Segment Start: INPUT DATA

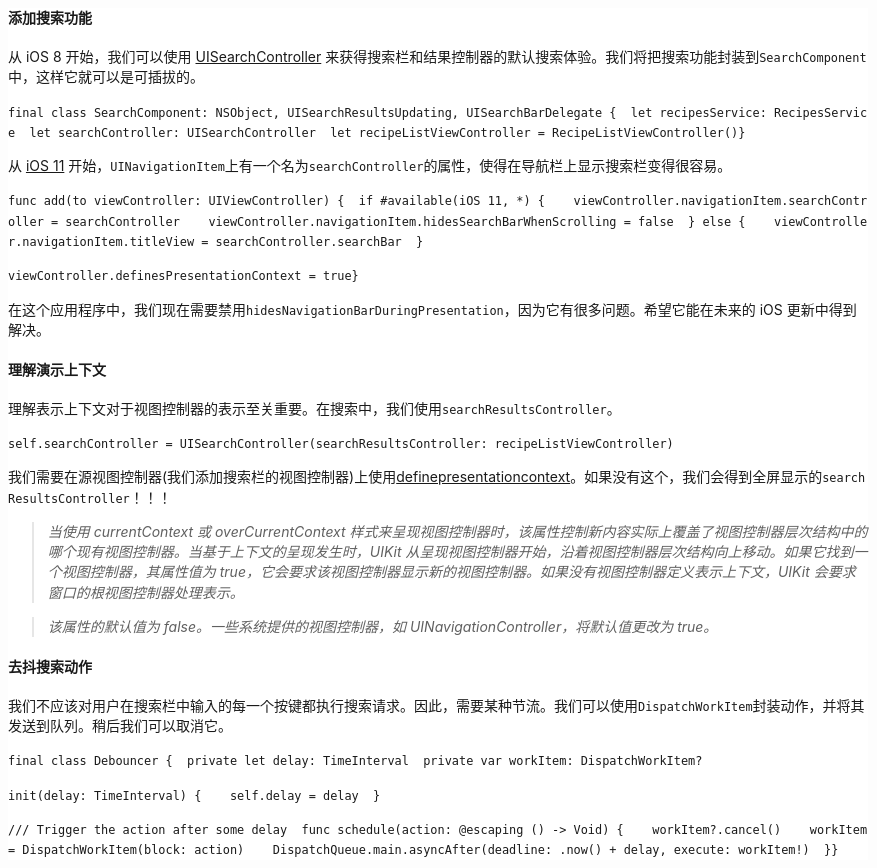 #### 添加搜索功能

从 iOS 8 开始，我们可以使用 [UISearchController](https://developer.apple.com/documentation/uikit/uisearchcontroller) 来获得搜索栏和结果控制器的默认搜索体验。我们将把搜索功能封装到`SearchComponent`中，这样它就可以是可插拔的。

```
final class SearchComponent: NSObject, UISearchResultsUpdating, UISearchBarDelegate {  let recipesService: RecipesService  let searchController: UISearchController  let recipeListViewController = RecipeListViewController()}
```

从 [iOS 11](https://www.hackingwithswift.com/articles/5/how-to-adopt-ios-11-user-interface-changes-in-your-app) 开始，`UINavigationItem`上有一个名为`searchController`的属性，使得在导航栏上显示搜索栏变得很容易。

```
func add(to viewController: UIViewController) {  if #available(iOS 11, *) {    viewController.navigationItem.searchController = searchController    viewController.navigationItem.hidesSearchBarWhenScrolling = false  } else {    viewController.navigationItem.titleView = searchController.searchBar  }
```

```
viewController.definesPresentationContext = true}
```

在这个应用程序中，我们现在需要禁用`hidesNavigationBarDuringPresentation`，因为它有很多问题。希望它能在未来的 iOS 更新中得到解决。

#### 理解演示上下文

理解表示上下文对于视图控制器的表示至关重要。在搜索中，我们使用`searchResultsController`。

```
self.searchController = UISearchController(searchResultsController: recipeListViewController)
```

我们需要在源视图控制器(我们添加搜索栏的视图控制器)上使用[definepresentationcontext](https://developer.apple.com/documentation/uikit/uiviewcontroller/1621456-definespresentationcontext)。如果没有这个，我们会得到全屏显示的`searchResultsController`！！！

> *当使用 currentContext 或 overCurrentContext 样式来呈现视图控制器时，该属性控制新内容实际上覆盖了视图控制器层次结构中的哪个现有视图控制器。当基于上下文的呈现发生时，UIKit 从呈现视图控制器开始，沿着视图控制器层次结构向上移动。如果它找到一个视图控制器，其属性值为 true，它会要求该视图控制器显示新的视图控制器。如果没有视图控制器定义表示上下文，UIKit 会要求窗口的根视图控制器处理表示。*

> *该属性的默认值为 false。一些系统提供的视图控制器，如 UINavigationController，将默认值更改为 true。*

#### 去抖搜索动作

我们不应该对用户在搜索栏中输入的每一个按键都执行搜索请求。因此，需要某种节流。我们可以使用`DispatchWorkItem`封装动作，并将其发送到队列。稍后我们可以取消它。

```
final class Debouncer {  private let delay: TimeInterval  private var workItem: DispatchWorkItem?
```

```
init(delay: TimeInterval) {    self.delay = delay  }
```

```
/// Trigger the action after some delay  func schedule(action: @escaping () -> Void) {    workItem?.cancel()    workItem = DispatchWorkItem(block: action)    DispatchQueue.main.asyncAfter(deadline: .now() + delay, execute: workItem!)  }}
```

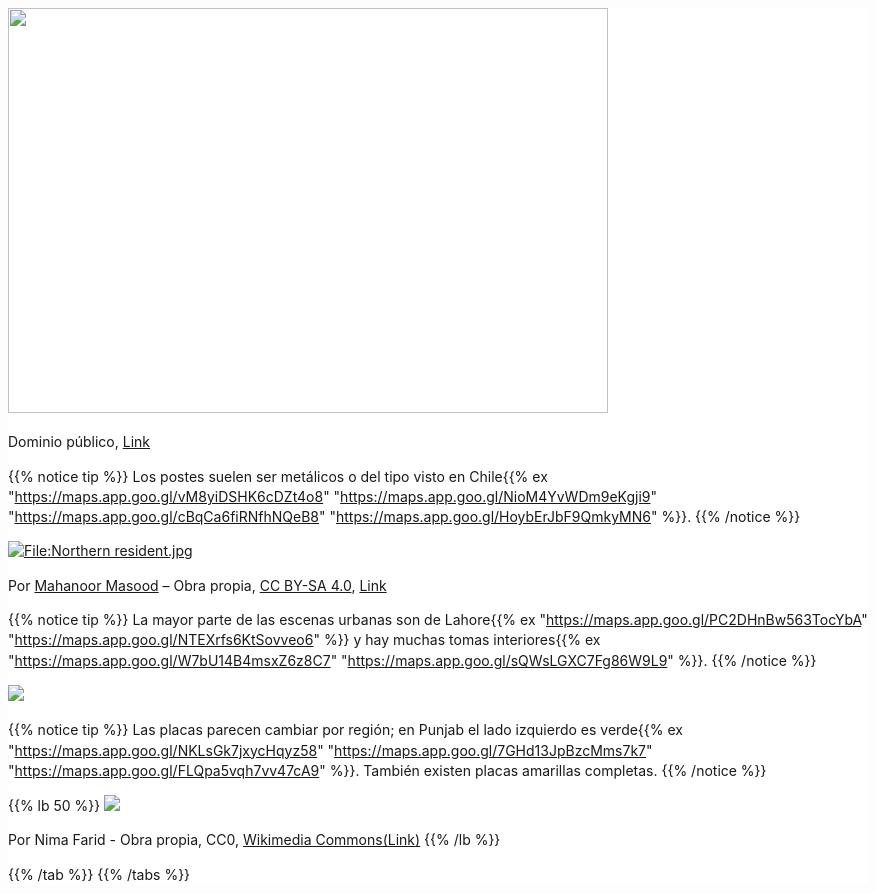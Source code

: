 
<div class="googlemap-if no-margin">
<p><img src="/rule/asia/pakistan/Afghan_children_wearing_traditional_clothes_in_Kabul.jpg" height="405" width="600"></p><p>Dominio público, <a href="https://commons.wikimedia.org/w/index.php?curid=3831416">Link</a></p>
</div>

{{% notice tip %}}
Los postes suelen ser metálicos o del tipo visto en Chile{{% ex "https://maps.app.goo.gl/vM8yiDSHK6cDZt4o8" "https://maps.app.goo.gl/NioM4YvWDm9eKgji9" "https://maps.app.goo.gl/cBqCa6fiRNfhNQeB8" "https://maps.app.goo.gl/HoybErJbF9QmkyMN6" %}}.
{{% /notice %}}

<div class="googlemap-if no-margin">
<p><a href="https://commons.wikimedia.org/wiki/File:Northern_resident.jpg#/media/File:Northern_resident.jpg"><img src="https://upload.wikimedia.org/wikipedia/commons/5/54/Northern_resident.jpg" alt="File:Northern resident.jpg" width="90%"></a></p><p>Por <a href="//commons.wikimedia.org/w/index.php?title=User:Mahanoor_Masood&amp;action=edit&amp;redlink=1" class="new" title="User:Mahanoor Masood (page does not exist)">Mahanoor Masood</a> – <span class="int-own-work" lang="vi">Obra propia</span>, <a href="https://creativecommons.org/licenses/by-sa/4.0" title="Creative Commons Attribution-Share Alike 4.0">CC BY-SA 4.0</a>, <a href="https://commons.wikimedia.org/w/index.php?curid=48639051">Link</a></p>
</div>


{{% notice tip %}}
La mayor parte de las escenas urbanas son de Lahore{{% ex "https://maps.app.goo.gl/PC2DHnBw563TocYbA" "https://maps.app.goo.gl/NTEXrfs6KtSovveo6" %}} y hay muchas tomas interiores{{% ex "https://maps.app.goo.gl/W7bU14B4msxZ6z8C7" "https://maps.app.goo.gl/sQWsLGXC7Fg86W9L9" %}}.
{{% /notice %}}
<div class="googlemap-if">
<img src="/rule/asia/pakistan/shalamar_garden_lahore_pakistan_1.jpg" width="95%">
</div>

{{% notice tip %}}
Las placas parecen cambiar por región; en Punjab el lado izquierdo es verde{{% ex "https://maps.app.goo.gl/NKLsGk7jxycHqyz58" "https://maps.app.goo.gl/7GHd13JpBzcMms7k7" "https://maps.app.goo.gl/FLQpa5vqh7vv47cA9" %}}. También existen placas amarillas completas.
{{% /notice %}}

{{% lb 50 %}}
![](/rule/asia/pakistan/2023-05-20-11-52-41.png)

Por Nima Farid - Obra propia, CC0, <a href="https://commons.wikimedia.org/w/index.php?curid=88001443">Wikimedia Commons(Link)</a>
{{% /lb %}}

{{% /tab %}}
{{% /tabs %}}
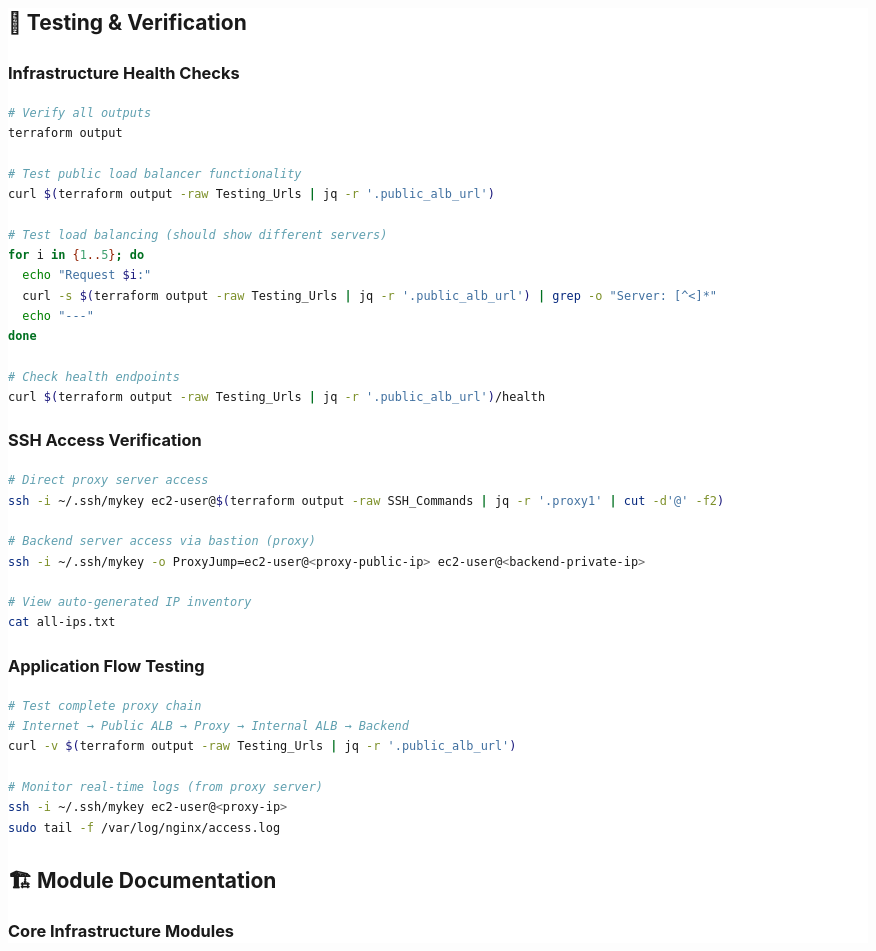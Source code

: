## 🧪 Testing & Verification

### Infrastructure Health Checks

```bash
# Verify all outputs
terraform output

# Test public load balancer functionality
curl $(terraform output -raw Testing_Urls | jq -r '.public_alb_url')

# Test load balancing (should show different servers)
for i in {1..5}; do 
  echo "Request $i:"
  curl -s $(terraform output -raw Testing_Urls | jq -r '.public_alb_url') | grep -o "Server: [^<]*"
  echo "---"
done

# Check health endpoints
curl $(terraform output -raw Testing_Urls | jq -r '.public_alb_url')/health
```

### SSH Access Verification

```bash
# Direct proxy server access
ssh -i ~/.ssh/mykey ec2-user@$(terraform output -raw SSH_Commands | jq -r '.proxy1' | cut -d'@' -f2)

# Backend server access via bastion (proxy)
ssh -i ~/.ssh/mykey -o ProxyJump=ec2-user@<proxy-public-ip> ec2-user@<backend-private-ip>

# View auto-generated IP inventory
cat all-ips.txt
```

### Application Flow Testing

```bash
# Test complete proxy chain
# Internet → Public ALB → Proxy → Internal ALB → Backend
curl -v $(terraform output -raw Testing_Urls | jq -r '.public_alb_url')

# Monitor real-time logs (from proxy server)
ssh -i ~/.ssh/mykey ec2-user@<proxy-ip>
sudo tail -f /var/log/nginx/access.log
```

## 🏗️ Module Documentation

### Core Infrastructure Modules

Segment End: INPUT DATA

▶ PROBLEM TO WORK ON: Write out exactly the lines above from the line with "理解表示上下文对于视图控制器" through the line with "我们不应该对用户在搜索栏中输", both of them included, and leave out all other lines.

▶ ANSWER TO THIS TASK:
理解表示上下文对于视图控制器的表示至关重要。在搜索中，我们使用`searchResultsController`。

```
self.searchController = UISearchController(searchResultsController: recipeListViewController)
```

我们需要在源视图控制器(我们添加搜索栏的视图控制器)上使用[definepresentationcontext](https://developer.apple.com/documentation/uikit/uiviewcontroller/1621456-definespresentationcontext)。如果没有这个，我们会得到全屏显示的`searchResultsController`！！！

> *当使用 currentContext 或 overCurrentContext 样式来呈现视图控制器时，该属性控制新内容实际上覆盖了视图控制器层次结构中的哪个现有视图控制器。当基于上下文的呈现发生时，UIKit 从呈现视图控制器开始，沿着视图控制器层次结构向上移动。如果它找到一个视图控制器，其属性值为 true，它会要求该视图控制器显示新的视图控制器。如果没有视图控制器定义表示上下文，UIKit 会要求窗口的根视图控制器处理表示。*

> *该属性的默认值为 false。一些系统提供的视图控制器，如 UINavigationController，将默认值更改为 true。*

#### 去抖搜索动作

我们不应该对用户在搜索栏中输入的每一个按键都执行搜索请求。因此，需要某种节流。我们可以使用`DispatchWorkItem`封装动作，并将其发送到队列。稍后我们可以取消它。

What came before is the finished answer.